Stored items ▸
· · · · ·
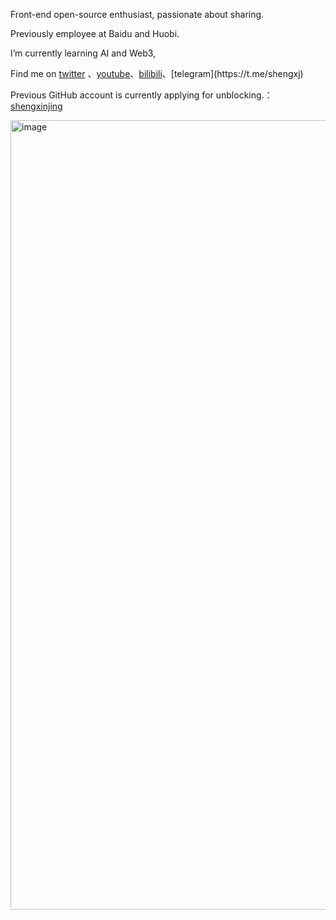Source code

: Front-end open-source enthusiast, passionate about sharing.

Previously employee at Baidu and Huobi.

I’m currently learning AI and Web3, 

Find me on
[twitter](https://x.com/shengxj1) 、[youtube](https://www.youtube.com/@shengxj)、[bilibili](https://space.bilibili.com/26995758?)、[telegram](https://t.me/shengxj)

Previous GitHub account is currently applying for unblocking.： [shengxinjing](https://github.com/shengxinjing)

<img width="1263" alt="image" src="https://github.com/user-attachments/assets/d54e986c-990e-4ceb-b341-f00c78db6a19">

<!--
**shengxj1/shengxj1** is a ✨ _special_ ✨ repository because its `README.md` (this file) appears on your GitHub profile.

Here are some ideas to get you started:

- 🔭 I’m currently working on ...
- 🌱 I’m currently learning ...
- 👯 I’m looking to collaborate on ...
- 🤔 I’m looking for help with ...
- 💬 Ask me about ...
- 📫 How to reach me: ...
- 😄 Pronouns: ...
- ⚡ Fun fact: ...
-->
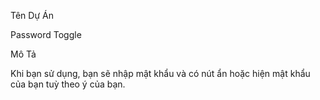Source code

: Tên Dự Án

Password Toggle

Mô Tả

Khi bạn sử dụng, bạn sẽ nhập mật khẩu và có nút ẩn hoặc hiện mật khẩu của bạn tuỳ theo ý của bạn.
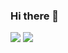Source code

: ### Hi there 👋
<img src="https://www.codewars.com/users/DenizNazar/badges/large"/>
<img src="https://github-readme-stats-eight-theta.vercel.app/api/top-langs/?username=DenizNazari&layout=compact&langs_count=3&theme=algolia"/>
<!--
**DenizNazari/DenizNazari** is a ✨ _special_ ✨ repository because its `README.md` (this file) appears on your GitHub profile.

Here are some ideas to get you started:

- 🔭 I’m currently working on ...
- 🌱 I’m currently learning ...
- 👯 I’m looking to collaborate on ...
- 🤔 I’m looking for help with ...
- 💬 Ask me about ...
- 📫 How to reach me: ...
- 😄 Pronouns: ...
- ⚡ Fun fact: ...
-->
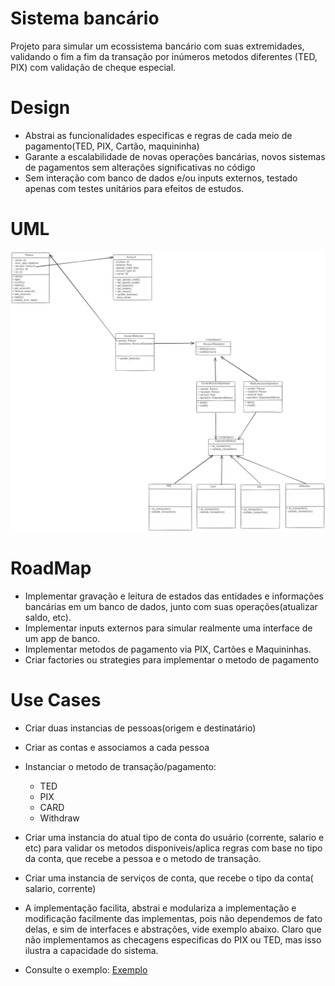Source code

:
# Sistema bancário

Projeto para simular um ecossistema bancário com suas extremidades, validando o fim a fim da transação por inúmeros metodos diferentes (TED, PIX) com validação de cheque especial.

# Design
- Abstrai as funcionalidades especificas e regras de cada meio de pagamento(TED, PIX, Cartão, maquininha)
- Garante a escalabilidade de novas operações bancárias, novos sistemas de pagamentos sem alterações significativas no código
- Sem interação com banco de dados e/ou inputs externos, testado apenas com testes unitários para efeitos de estudos.

# UML

![Logo](docs/imgs/uml.png)

# RoadMap
- Implementar gravação e leitura de estados das entidades e informações bancárias em um banco de dados, junto com suas operações(atualizar saldo, etc).
- Implementar inputs externos para simular realmente uma interface de um app de banco.
- Implementar metodos de pagamento via PIX, Cartões e Maquininhas.
- Criar factories ou strategies para implementar o metodo de pagamento

# Use Cases
- Criar duas instancias de pessoas(origem e destinatário)
- Criar as contas e associamos a cada pessoa
- Instanciar o metodo de transação/pagamento:
    - TED
    - PIX
    - CARD
    - Withdraw
- Criar uma instancia do atual tipo de conta do usuário (corrente, salario e etc) para validar os metodos disponiveis/aplica regras com base no tipo da conta, que recebe a pessoa e o metodo de transação.
- Criar uma instancia de serviços de conta, que recebe o tipo da conta( salario, corrente)

- A implementação facilita, abstrai e modulariza a implementação e modificação facilmente das implementas, pois não dependemos de fato delas, e sim de interfaces e abstrações, vide exemplo abaixo. Claro que não implementamos as checagens especificas do PIX ou TED, mas isso ilustra a capacidade do sistema.
- Consulte o exemplo: [Exemplo](docs/examples/modularity.md)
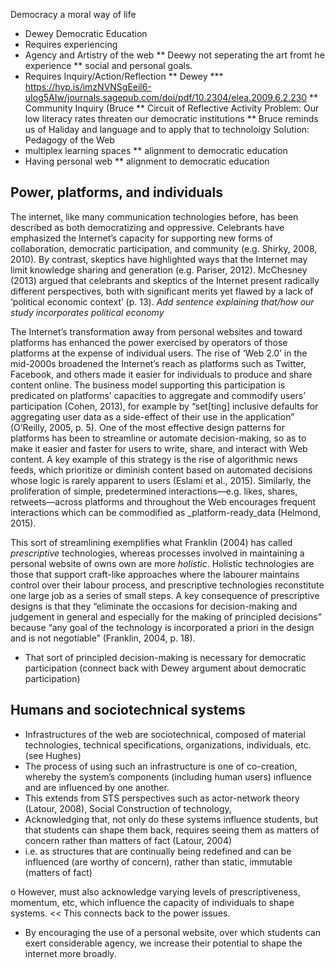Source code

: Democracy a moral way of life
* Dewey
Democratic Education
* Requires experiencing
* Agency and Artistry of the web
** Deewy not seperating the art fromt he experience
** social and personal goals.
* Requires Inquiry/Action/Reflection
** Dewey
*** https://hyp.is/imzNVNSgEeil6-uIog5AIw/journals.sagepub.com/doi/pdf/10.2304/elea.2009.6.2.230
** Community Inquiry (Bruce
** Circuit of Reflective Activity
Problem: Our low literacy rates threaten our democratic institutions
** Bruce reminds us of Haliday and language and to apply that to technoloigy
Solution: Pedagogy of the Web
* multiplex learning spaces
** alignment to democratic education
* Having personal web
** alignment to democratic education


## Power, platforms, and individuals

The internet, like many communication technologies before, has been described as both democratizing and oppressive.  Celebrants have emphasized the Internet’s capacity for supporting new forms of collaboration, democratic participation, and community (e.g. Shirky, 2008, 2010). By contrast, skeptics have highlighted ways that the Internet may limit knowledge sharing and generation (e.g. Pariser, 2012).  McChesney (2013) argued that celebrants and skeptics of the Internet present radically different perspectives, both with significant merits yet flawed by a lack of ‘political economic context’ (p. 13).  *Add sentence explaining that/how our study incorporates political economy*

The Internet’s transformation away from personal websites and toward platforms has enhanced the power exercised by operators of those platforms at the expense of individual users. The rise of ‘Web 2.0’ in the mid-2000s broadened the Internet’s reach as platforms such as Twitter, Facebook, and others made it easier for individuals to produce and share content online. The business model supporting this participation is predicated on platforms’ capacities to aggregate and commodify users’ participation (Cohen, 2013), for example by “set[ting] inclusive defaults for aggregating user data as a side-effect of their use in the application” (O’Reilly, 2005, p. 5).
One of the most effective design patterns for platforms has been to streamline or automate decision-making, so as to make it easier and faster for users to write, share, and interact with Web content. A key example of this strategy is the rise of algorithmic news feeds, which prioritize or diminish content based on automated decisions whose logic is rarely apparent to users (Eslami et al., 2015). Similarly, the proliferation of simple, predetermined interactions—e.g. likes, shares, retweets—across platforms and throughout the Web encourages frequent interactions which can be commodified as _platform-ready_data (Helmond, 2015).

This sort of streamlining exemplifies what Franklin (2004) has called _prescriptive_ technologies, whereas processes involved in maintaining a personal website of owns own are more _holistic_.  Holistic technologies are those that support craft-like approaches where the labourer maintains control over their labour process, and prescriptive technologies reconstitute one large job as a series of small steps. A key consequence of prescriptive designs is that they “eliminate the occasions for decision-making and judgement in general and especially for the making of principled decisions” because “any goal of the technology is incorporated a priori in the design and is not negotiable” (Franklin, 2004, p. 18).
- That sort of principled decision-making is necessary for democratic participation (connect back with Dewey argument about democratic participation)



## Humans and sociotechnical systems

-	Infrastructures of the web are sociotechnical, composed of material technologies, technical specifications, organizations, individuals, etc. (see Hughes)
-	The process of using such an infrastructure is one of co-creation, whereby the system’s components (including human users) influence and are influenced by one another.
-	This extends from STS perspectives such as actor-network theory (Latour, 2008),  Social Construction of technology,
-	Acknowledging that, not only do these systems influence students, but that students can shape them back, requires seeing them as matters of concern rather than matters of fact (Latour, 2004)
  -	i.e. as structures that are continually being redefined and can be influenced (are worthy of concern), rather than static, immutable (matters of fact)

o	However, must also acknowledge varying levels of prescriptiveness, momentum, etc, which influence the capacity of individuals to shape systems. << This connects back to the power issues.
-	By encouraging the use of a personal website, over which students can exert considerable agency, we increase their potential to shape the internet more broadly.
· · · · ·
Problem to work on ▸ Copy the data precisely. Skip every picture.

Task response ▸
Source code

: Front-end open-source enthusiast, passionate about sharing.

Previously employee at Baidu and Huobi.

I’m currently learning AI and Web3, 

Find me on
[twitter](https://x.com/shengxj1) 、[youtube](https://www.youtube.com/@shengxj)、[bilibili](https://space.bilibili.com/26995758?)、[telegram](https://t.me/shengxj)

Previous GitHub account is currently applying for unblocking.： [shengxinjing](https://github.com/shengxinjing)

<img width="1263" alt="image" src="https://github.com/user-attachments/assets/d54e986c-990e-4ceb-b341-f00c78db6a19">

<!--
**shengxj1/shengxj1** is a ✨ _special_ ✨ repository because its `README.md` (this file) appears on your GitHub profile.

Here are some ideas to get you started:

- 🔭 I’m currently working on ...
- 🌱 I’m currently learning ...
- 👯 I’m looking to collaborate on ...
- 🤔 I’m looking for help with ...
- 💬 Ask me about ...
- 📫 How to reach me: ...
- 😄 Pronouns: ...
- ⚡ Fun fact: ...
-->
Source code

: Tên Dự Án

Password Toggle

Mô Tả

Khi bạn sử dụng, bạn sẽ nhập mật khẩu và có nút ẩn hoặc hiện mật khẩu của bạn tuỳ theo ý của bạn.
Source code

: ### Hi there 👋
<img src="https://www.codewars.com/users/DenizNazar/badges/large"/>
<img src="https://github-readme-stats-eight-theta.vercel.app/api/top-langs/?username=DenizNazari&layout=compact&langs_count=3&theme=algolia"/>
<!--
**DenizNazari/DenizNazari** is a ✨ _special_ ✨ repository because its `README.md` (this file) appears on your GitHub profile.

Here are some ideas to get you started:

- 🔭 I’m currently working on ...
- 🌱 I’m currently learning ...
- 👯 I’m looking to collaborate on ...
- 🤔 I’m looking for help with ...
- 💬 Ask me about ...
- 📫 How to reach me: ...
- 😄 Pronouns: ...
- ⚡ Fun fact: ...
-->
Source code

:
# Sistema bancário

Projeto para simular um ecossistema bancário com suas extremidades, validando o fim a fim da transação por inúmeros metodos diferentes (TED, PIX) com validação de cheque especial.

# Design
- Abstrai as funcionalidades especificas e regras de cada meio de pagamento(TED, PIX, Cartão, maquininha)
- Garante a escalabilidade de novas operações bancárias, novos sistemas de pagamentos sem alterações significativas no código
- Sem interação com banco de dados e/ou inputs externos, testado apenas com testes unitários para efeitos de estudos.

# UML

![Logo](docs/imgs/uml.png)

# RoadMap
- Implementar gravação e leitura de estados das entidades e informações bancárias em um banco de dados, junto com suas operações(atualizar saldo, etc).
- Implementar inputs externos para simular realmente uma interface de um app de banco.
- Implementar metodos de pagamento via PIX, Cartões e Maquininhas.
- Criar factories ou strategies para implementar o metodo de pagamento

# Use Cases
- Criar duas instancias de pessoas(origem e destinatário)
- Criar as contas e associamos a cada pessoa
- Instanciar o metodo de transação/pagamento:
    - TED
    - PIX
    - CARD
    - Withdraw
- Criar uma instancia do atual tipo de conta do usuário (corrente, salario e etc) para validar os metodos disponiveis/aplica regras com base no tipo da conta, que recebe a pessoa e o metodo de transação.
- Criar uma instancia de serviços de conta, que recebe o tipo da conta( salario, corrente)

- A implementação facilita, abstrai e modulariza a implementação e modificação facilmente das implementas, pois não dependemos de fato delas, e sim de interfaces e abstrações, vide exemplo abaixo. Claro que não implementamos as checagens especificas do PIX ou TED, mas isso ilustra a capacidade do sistema.
- Consulte o exemplo: [Exemplo](docs/examples/modularity.md)
Source code

: Democracy a moral way of life
* Dewey
Democratic Education
* Requires experiencing
* Agency and Artistry of the web
** Deewy not seperating the art fromt he experience
** social and personal goals.
* Requires Inquiry/Action/Reflection
** Dewey
*** https://hyp.is/imzNVNSgEeil6-uIog5AIw/journals.sagepub.com/doi/pdf/10.2304/elea.2009.6.2.230
** Community Inquiry (Bruce
** Circuit of Reflective Activity
Problem: Our low literacy rates threaten our democratic institutions
** Bruce reminds us of Haliday and language and to apply that to technoloigy
Solution: Pedagogy of the Web
* multiplex learning spaces
** alignment to democratic education
* Having personal web
** alignment to democratic education


## Power, platforms, and individuals

The internet, like many communication technologies before, has been described as both democratizing and oppressive.  Celebrants have emphasized the Internet’s capacity for supporting new forms of collaboration, democratic participation, and community (e.g. Shirky, 2008, 2010). By contrast, skeptics have highlighted ways that the Internet may limit knowledge sharing and generation (e.g. Pariser, 2012).  McChesney (2013) argued that celebrants and skeptics of the Internet present radically different perspectives, both with significant merits yet flawed by a lack of ‘political economic context’ (p. 13).  *Add sentence explaining that/how our study incorporates political economy*

The Internet’s transformation away from personal websites and toward platforms has enhanced the power exercised by operators of those platforms at the expense of individual users. The rise of ‘Web 2.0’ in the mid-2000s broadened the Internet’s reach as platforms such as Twitter, Facebook, and others made it easier for individuals to produce and share content online. The business model supporting this participation is predicated on platforms’ capacities to aggregate and commodify users’ participation (Cohen, 2013), for example by “set[ting] inclusive defaults for aggregating user data as a side-effect of their use in the application” (O’Reilly, 2005, p. 5).
One of the most effective design patterns for platforms has been to streamline or automate decision-making, so as to make it easier and faster for users to write, share, and interact with Web content. A key example of this strategy is the rise of algorithmic news feeds, which prioritize or diminish content based on automated decisions whose logic is rarely apparent to users (Eslami et al., 2015). Similarly, the proliferation of simple, predetermined interactions—e.g. likes, shares, retweets—across platforms and throughout the Web encourages frequent interactions which can be commodified as _platform-ready_data (Helmond, 2015).

This sort of streamlining exemplifies what Franklin (2004) has called _prescriptive_ technologies, whereas processes involved in maintaining a personal website of owns own are more _holistic_.  Holistic technologies are those that support craft-like approaches where the labourer maintains control over their labour process, and prescriptive technologies reconstitute one large job as a series of small steps. A key consequence of prescriptive designs is that they “eliminate the occasions for decision-making and judgement in general and especially for the making of principled decisions” because “any goal of the technology is incorporated a priori in the design and is not negotiable” (Franklin, 2004, p. 18).
- That sort of principled decision-making is necessary for democratic participation (connect back with Dewey argument about democratic participation)



## Humans and sociotechnical systems

-	Infrastructures of the web are sociotechnical, composed of material technologies, technical specifications, organizations, individuals, etc. (see Hughes)
-	The process of using such an infrastructure is one of co-creation, whereby the system’s components (including human users) influence and are influenced by one another.
-	This extends from STS perspectives such as actor-network theory (Latour, 2008),  Social Construction of technology,
-	Acknowledging that, not only do these systems influence students, but that students can shape them back, requires seeing them as matters of concern rather than matters of fact (Latour, 2004)
  -	i.e. as structures that are continually being redefined and can be influenced (are worthy of concern), rather than static, immutable (matters of fact)

o	However, must also acknowledge varying levels of prescriptiveness, momentum, etc, which influence the capacity of individuals to shape systems. << This connects back to the power issues.
-	By encouraging the use of a personal website, over which students can exert considerable agency, we increase their potential to shape the internet more broadly.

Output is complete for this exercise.